# Work request
Every line with "article" in it must be copied from the data.

# Saved entries
|---|

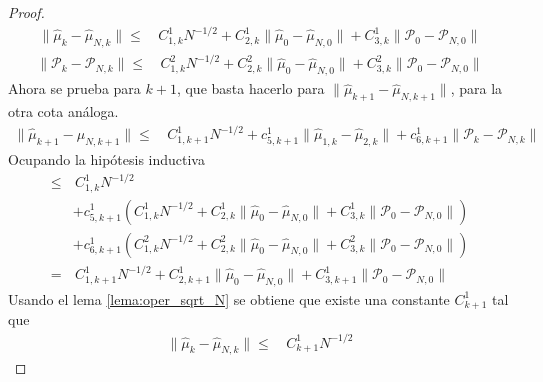 \begin{proof}
	\begin{equation*}
		\begin{aligned}
			\| \hat \mu_{k} - \hat \mu_{N,k}  \| \leq & \, C_{1,k}^1 N^{-1/2} + C_{2,k}^1 \| \hat \mu_{0} - \hat \mu_{N, 0} \| + C_{3,k}^1 \| \mathcal{P}_{0}  - \mathcal{P}_{N, 0}  \|
		\end{aligned}
	\end{equation*}
	\begin{equation*}
		\begin{aligned}
			\| \mathcal{P}_{k} - \mathcal{P}_{N,k}  \| \leq & \, C_{1,k}^2 N^{-1/2} + C_{2,k}^2 \| \hat \mu_{0} - \hat \mu_{N, 0} \| + C_{3,k}^2 \| \mathcal{P}_{0} - \mathcal{P}_{N, 0} \|
		\end{aligned}
	\end{equation*}
	Ahora se prueba para $k+1$, que basta hacerlo para $\| \hat \mu_{k+1} - \hat \mu_{N,k+1}  \|$, para la otra cota análoga.
	\begin{equation*}
	\begin{aligned}
		\| \hat \mu_{k+1} - \hat \mu_{N,k+1}  \| \leq & \, C_{1,k+1}^1 N^{-1/2} + c_{5,k+1}^1 \| \hat \mu_{1, k} - \hat \mu_{2, k} \| + c_{6,k+1}^1 \| \mathcal{P}_{k}  - \mathcal{P}_{N, k}  \| 
	\end{aligned}
	\end{equation*}
	Ocupando la hipótesis inductiva
	\begin{equation*}
	\begin{aligned}
		\leq & \, C_{1,k}^1 N^{-1/2} \\
		& + c_{5,k+1}^1 (C_{1,k}^1 N^{-1/2} + C_{2,k}^1 \| \hat \mu_{0} - \hat \mu_{N, 0} \| + C_{3,k}^1 \| \mathcal{P}_{0}  - \mathcal{P}_{N, 0}  \|) \\
		& + c_{6,k+1}^1 (C_{1,k}^2 N^{-1/2} + C_{2,k}^2 \| \hat \mu_{0} - \hat \mu_{N, 0} \| + C_{3,k}^2 \| \mathcal{P}_{0} - \mathcal{P}_{N, 0} \|) \\
		= & \, C_{1,k+1}^1 N^{-1/2} + C_{2,k+1}^1 \| \hat \mu_{0} - \hat \mu_{N, 0} \| + C_{3,k+1}^1 \| \mathcal{P}_{0} - \mathcal{P}_{N, 0} \|
	\end{aligned}
	\end{equation*}
	Usando el lema \ref{lema:oper_sqrt_N} se obtiene que existe una constante $C_{k+1}^1$ tal que
	\begin{equation*}
		\begin{aligned}
			\| \hat \mu_{k} - \hat \mu_{N,k}  \| \leq & \, C_{k+1}^1 N^{-1/2}
		\end{aligned}
	\end{equation*}
\end{proof}
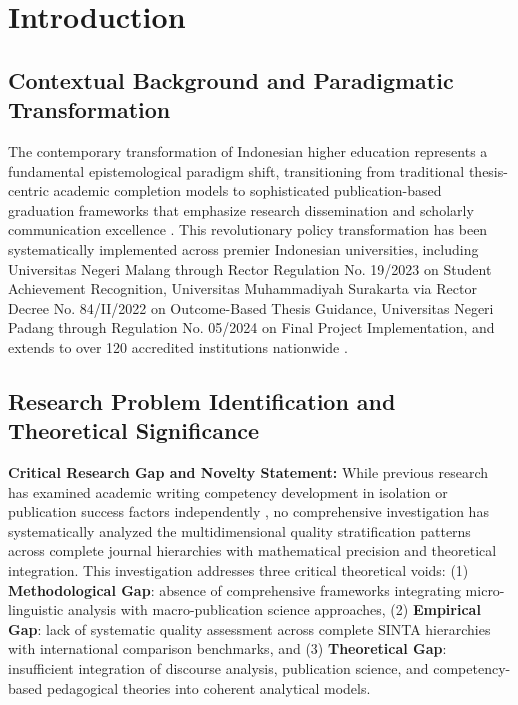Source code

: \documentclass[journal,article,submit,pdftex,moreauthors]{Definitions/mdpi}
\begin{document}
\section{Introduction}

\subsection{Contextual Background and Paradigmatic Transformation}

The contemporary transformation of Indonesian higher education represents a fundamental epistemological paradigm shift, transitioning from traditional thesis-centric academic completion models to sophisticated publication-based graduation frameworks that emphasize research dissemination and scholarly communication excellence \citep{kemenristek2017,dikti2019}. This revolutionary policy transformation has been systematically implemented across premier Indonesian universities, including Universitas Negeri Malang through Rector Regulation No. 19/2023 on Student Achievement Recognition, Universitas Muhammadiyah Surakarta via Rector Decree No. 84/II/2022 on Outcome-Based Thesis Guidance, Universitas Negeri Padang through Regulation No. 05/2024 on Final Project Implementation, and extends to over 120 accredited institutions nationwide \citep{permendikbud2020,rosenfeldt2000}.

\subsection{Research Problem Identification and Theoretical Significance}

\textbf{Critical Research Gap and Novelty Statement:} While previous research has examined academic writing competency development in isolation \citep{hyland2000,connor1996} or publication success factors independently \citep{swales1990,hyland2005}, no comprehensive investigation has systematically analyzed the multidimensional quality stratification patterns across complete journal hierarchies with mathematical precision and theoretical integration. This investigation addresses three critical theoretical voids: (1) \textbf{Methodological Gap}: absence of comprehensive frameworks integrating micro-linguistic analysis with macro-publication science approaches, (2) \textbf{Empirical Gap}: lack of systematic quality assessment across complete SINTA hierarchies with international comparison benchmarks, and (3) \textbf{Theoretical Gap}: insufficient integration of discourse analysis, publication science, and competency-based pedagogical theories into coherent analytical models.
\end{document}
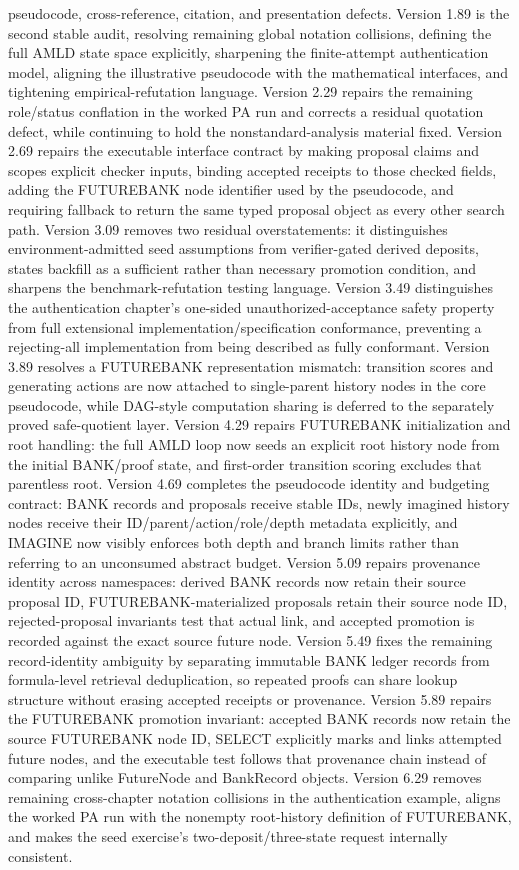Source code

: \documentclass[11pt,openany]{book}
\theoremstyle{definition}
\theoremstyle{remark}
\begin{document}
pseudocode, cross-reference, citation, and presentation defects. Version 1.89 is the second stable audit, resolving remaining global notation collisions, defining the full AMLD state space explicitly, sharpening the finite-attempt authentication model, aligning the illustrative pseudocode with the mathematical interfaces, and tightening empirical-refutation language. Version 2.29 repairs the remaining role/status conflation in the worked PA run and corrects a residual quotation defect, while continuing to hold the nonstandard-analysis material fixed. Version 2.69 repairs the executable interface contract by making proposal claims and scopes explicit checker inputs, binding accepted receipts to those checked fields, adding the FUTUREBANK node identifier used by the pseudocode, and requiring fallback to return the same typed proposal object as every other search path. Version 3.09 removes two residual overstatements: it distinguishes environment-admitted seed assumptions from verifier-gated derived deposits, states backfill as a sufficient rather than necessary promotion condition, and sharpens the benchmark-refutation testing language. Version 3.49 distinguishes the authentication chapter's one-sided unauthorized-acceptance safety property from full extensional implementation/specification conformance, preventing a rejecting-all implementation from being described as fully conformant. Version 3.89 resolves a FUTUREBANK representation mismatch: transition scores and generating actions are now attached to single-parent history nodes in the core pseudocode, while DAG-style computation sharing is deferred to the separately proved safe-quotient layer. Version 4.29 repairs FUTUREBANK initialization and root handling: the full AMLD loop now seeds an explicit root history node from the initial BANK/proof state, and first-order transition scoring excludes that parentless root. Version 4.69 completes the pseudocode identity and budgeting contract: BANK records and proposals receive stable IDs, newly imagined history nodes receive their ID/parent/action/role/depth metadata explicitly, and IMAGINE now visibly enforces both depth and branch limits rather than referring to an unconsumed abstract budget. Version 5.09 repairs provenance identity across namespaces: derived BANK records now retain their source proposal ID, FUTUREBANK-materialized proposals retain their source node ID, rejected-proposal invariants test that actual link, and accepted promotion is recorded against the exact source future node. Version 5.49 fixes the remaining record-identity ambiguity by separating immutable BANK ledger records from formula-level retrieval deduplication, so repeated proofs can share lookup structure without erasing accepted receipts or provenance. Version 5.89 repairs the FUTUREBANK promotion invariant: accepted BANK records now retain the source FUTUREBANK node ID, SELECT explicitly marks and links attempted future nodes, and the executable test follows that provenance chain instead of comparing unlike FutureNode and BankRecord objects. Version 6.29 removes remaining cross-chapter notation collisions in the authentication example, aligns the worked PA run with the nonempty root-history definition of FUTUREBANK, and makes the seed exercise's two-deposit/three-state request internally consistent. 
\end{document}
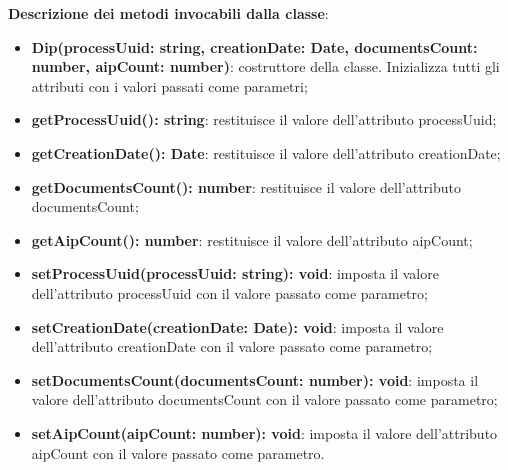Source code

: \documentclass[a4paper,12pt]{article}
\begin{document}
{              \noindent \textbf{Descrizione dei metodi invocabili dalla classe}:
                \begin{itemize}
                    \item \textbf{Dip(processUuid: string, creationDate: Date, documentsCount: number, aipCount: number)}: costruttore della classe. Inizializza tutti gli attributi con i valori passati come parametri;
                    \item \textbf{getProcessUuid(): string}: restituisce il valore dell'attributo processUuid;
                    \item \textbf{getCreationDate(): Date}: restituisce il valore dell'attributo creationDate;
                    \item \textbf{getDocumentsCount(): number}: restituisce il valore dell'attributo documentsCount;
                    \item \textbf{getAipCount(): number}: restituisce il valore dell'attributo aipCount;
                    \item \textbf{setProcessUuid(processUuid: string): void}: imposta il valore dell'attributo processUuid con il valore passato come parametro;
                    \item \textbf{setCreationDate(creationDate: Date): void}: imposta il valore dell'attributo creationDate con il valore passato come parametro;
                    \item \textbf{setDocumentsCount(documentsCount: number): void}: imposta il valore dell'attributo documentsCount con il valore passato come parametro;
                    \item \textbf{setAipCount(aipCount: number): void}: imposta il valore dell'attributo aipCount con il valore passato come parametro.
                \end{itemize}

}
\end{document}
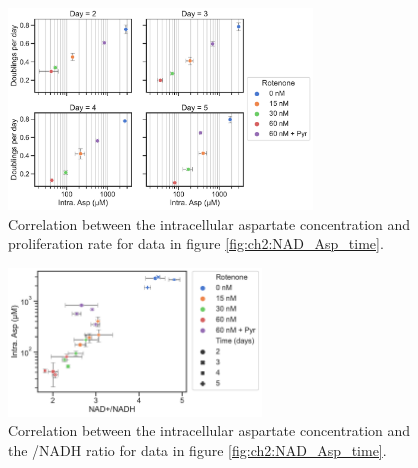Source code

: \begin{figure}
    \centering
    \includegraphics[width=0.72\textwidth]{figures/chap2/intra-asp-prlfr_rep1-byday.pdf}
    \caption[Aspartate levels correlates with proliferation rate.]{
    Correlation between the intracellular aspartate concentration and proliferation rate for data in figure \ref{fig:ch2:NAD_Asp_time}.
    }
    \label{fig:ch2:Asp_by_day}
\end{figure}

\begin{figure}
    \centering
    \includegraphics[width=0.6\textwidth]{figures/chap2/NAD-NADH-Asp_rep1-2.pdf}
    \caption[Aspartate and \NAD{}/NADH ratios are correlated.]{
    Correlation between the intracellular aspartate concentration and the \NAD{}/NADH ratio for data in figure \ref{fig:ch2:NAD_Asp_time}.
    }
    \label{fig:ch2:NAD_Asp_corr}
\end{figure}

|---|

# Exercise output
: \documentclass[journal,article,submit,pdftex,moreauthors]{Definitions/mdpi}
: \documentclass[a4paper,12pt]{article}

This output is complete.